## Work instruction
Every line of the material that mentions the word "Example" should be copied out.

## The data
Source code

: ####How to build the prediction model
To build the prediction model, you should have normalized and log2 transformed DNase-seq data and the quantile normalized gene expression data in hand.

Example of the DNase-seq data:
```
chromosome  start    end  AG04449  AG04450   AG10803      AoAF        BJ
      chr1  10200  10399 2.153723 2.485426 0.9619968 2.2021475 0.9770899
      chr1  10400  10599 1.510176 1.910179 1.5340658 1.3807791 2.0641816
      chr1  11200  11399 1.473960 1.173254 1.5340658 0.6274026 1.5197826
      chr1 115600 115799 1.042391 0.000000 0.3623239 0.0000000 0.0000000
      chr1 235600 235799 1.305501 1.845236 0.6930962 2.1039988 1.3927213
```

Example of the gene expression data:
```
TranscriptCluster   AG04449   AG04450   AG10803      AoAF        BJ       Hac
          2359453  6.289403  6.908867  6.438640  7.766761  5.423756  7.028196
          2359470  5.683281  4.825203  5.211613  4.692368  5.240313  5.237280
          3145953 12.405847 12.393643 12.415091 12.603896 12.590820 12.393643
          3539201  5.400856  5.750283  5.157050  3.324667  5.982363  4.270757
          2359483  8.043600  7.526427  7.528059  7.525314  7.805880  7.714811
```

## Result below
Example of the DNase-seq data:
Example of the gene expression data:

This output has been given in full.